---------- PROVIDED ENTRIES

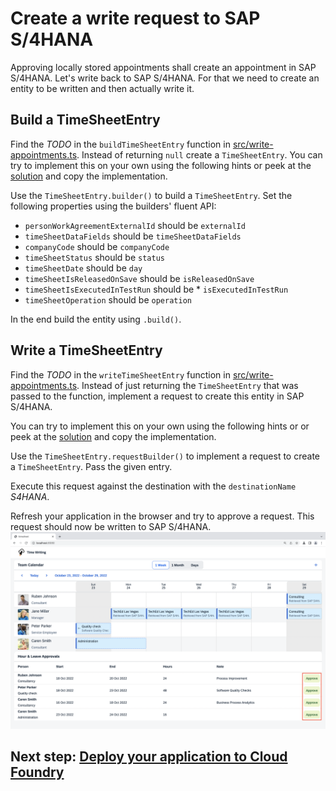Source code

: # Create a write request to SAP S/4HANA
Approving locally stored appointments shall create an appointment in SAP S/4HANA. Let's write back to SAP S/4HANA. For that we need to create an entity to be written and then actually write it.

## Build a TimeSheetEntry
Find the *TODO* in the `buildTimeSheetEntry` function in [src/write-appointments.ts](../src/write-appointments.ts). Instead of returning `null` create a `TimeSheetEntry`. You can try to implement this on your own using the following hints or peek at the [solution](SOLUTION.md#build-a-timesheetentry) and copy the implementation.

Use the `TimeSheetEntry.builder()` to build a `TimeSheetEntry`. Set the following properties using the builders' fluent API:

* `personWorkAgreementExternalId` should be `externalId`
* `timeSheetDataFields` should be `timeSheetDataFields`
* `companyCode` should be `companyCode`
* `timeSheetStatus` should be `status`
* `timeSheetDate` should be `day`
* `timeSheetIsReleasedOnSave` should be `isReleasedOnSave`
* `timeSheetIsExecutedInTestRun` should be * `isExecutedInTestRun`
* `timeSheetOperation` should be `operation`

In the end build the entity using `.build()`.

## Write a TimeSheetEntry
Find the *TODO* in the `writeTimeSheetEntry` function in [src/write-appointments.ts](../src/write-appointments.ts). Instead of just returning the `TimeSheetEntry` that was passed to the function, implement a request to create this entity in SAP S/4HANA.

You can try to implement this on your own using the following hints or or peek at the [solution](SOLUTION.md#write-a-timesheetentry) and copy the implementation.

Use the `TimeSheetEntry.requestBuilder()` to implement a request to create a `TimeSheetEntry`. Pass the given entry.

Execute this request against the destination with the `destinationName` *S4HANA*.

Refresh your application in the browser and try to approve a request. This request should now be written to SAP S/4HANA.
![Local Write](images/approve.png)

## Next step: [Deploy your application to Cloud Foundry](04-deploy-to-cf.md)
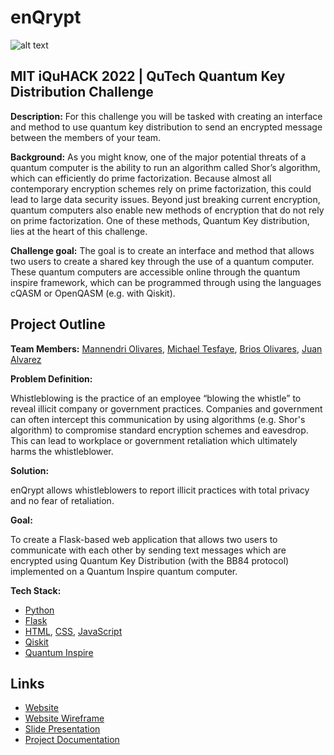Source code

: # enQrypt
![alt text](https://github.com/Mannendri/MIT-iQuHACK-2022-enQrypt/blob/master/static/images/black_whistle.png?raw=true)

## **MIT iQuHACK 2022 | QuTech Quantum Key Distribution Challenge**

**Description:**
For this challenge you will be tasked with creating an interface and method to use quantum key distribution to send an encrypted message between the members of your team.	

**Background:**
As you might know, one of the major potential threats of a quantum computer is the ability to run an algorithm called Shor’s algorithm, which can efficiently do prime factorization. Because almost all contemporary encryption schemes rely on prime factorization, this could lead to large data security issues. Beyond just breaking current encryption, quantum computers also enable new methods of encryption that do not rely on prime factorization. One of these methods, Quantum Key distribution, lies at the heart of this challenge.		

**Challenge goal:**
The goal is to create an interface and method that allows two users to create a shared key through the use of a quantum computer. These quantum computers are accessible online through the quantum inspire framework, which can be programmed through using the languages cQASM or OpenQASM (e.g. with Qiskit). 

## **Project Outline**

**Team Members:** [Mannendri Olivares](https://www.linkedin.com/in/mannendri), [Michael Tesfaye](https://www.linkedin.com/in/michael-tesfaye-645387205/), [Brios Olivares](https://www.linkedin.com/in/brios-olivares/), [Juan Alvarez](https://www.linkedin.com/in/juan-alvarez-2263b5212/)

**Problem Definition:** 

Whistleblowing is the practice of an employee “blowing the whistle” to reveal illicit company or government practices. Companies and government can often intercept this communication by using algorithms (e.g. Shor's algorithm) to compromise standard encryption schemes and eavesdrop. This can lead to workplace or government retaliation which ultimately harms the whistleblower.

**Solution:** 

enQrypt allows whistleblowers to report illicit practices with total privacy and no fear of retaliation.

**Goal:** 

To create a Flask-based web application that allows two users to communicate with each other by sending text messages which are encrypted using Quantum Key Distribution (with the BB84 protocol) implemented on a Quantum Inspire quantum computer.

**Tech Stack:**

- [Python](https://www.python.org/)
- [Flask](https://flask.palletsprojects.com/en/2.0.x/)
- [HTML](https://developer.mozilla.org/en-US/docs/Web/HTML), [CSS](https://developer.mozilla.org/en-US/docs/Web/CSS), [JavaScript](https://www.javascript.com/)
- [Qiskit](https://qiskit.org/)
- [Quantum Inspire](https://www.quantum-inspire.com/)

## **Links**

- [Website](https://MIT-iQuHACK-2022.mannendri.repl.co)
- [Website Wireframe](https://whimsical.com/mit-iquhack-2022-VG14X1qUurpvyLrCLvEKht)
- [Slide Presentation](https://docs.google.com/presentation/d/1W6uq_kOijuIeqa3I77lJ9mviHtBdrN1arL-Nl21E6r0/edit?usp=sharing)
- [Project Documentation](https://docs.google.com/document/d/1fKMb8rYdemfV7gmypooQgqEIo53iYm1EoGtfiSoEzss/edit?usp=sharing)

--------------------

Would you print, exactly as written, every line above from the one holding "enQrypt allows whistleblowers" through the one holding "- [Flask](https://flask.palletsprojects.com/en/2.0.x/)", with both included and no other lines?

enQrypt allows whistleblowers to report illicit practices with total privacy and no fear of retaliation.

**Goal:** 

To create a Flask-based web application that allows two users to communicate with each other by sending text messages which are encrypted using Quantum Key Distribution (with the BB84 protocol) implemented on a Quantum Inspire quantum computer.

**Tech Stack:**

- [Python](https://www.python.org/)
- [Flask](https://flask.palletsprojects.com/en/2.0.x/)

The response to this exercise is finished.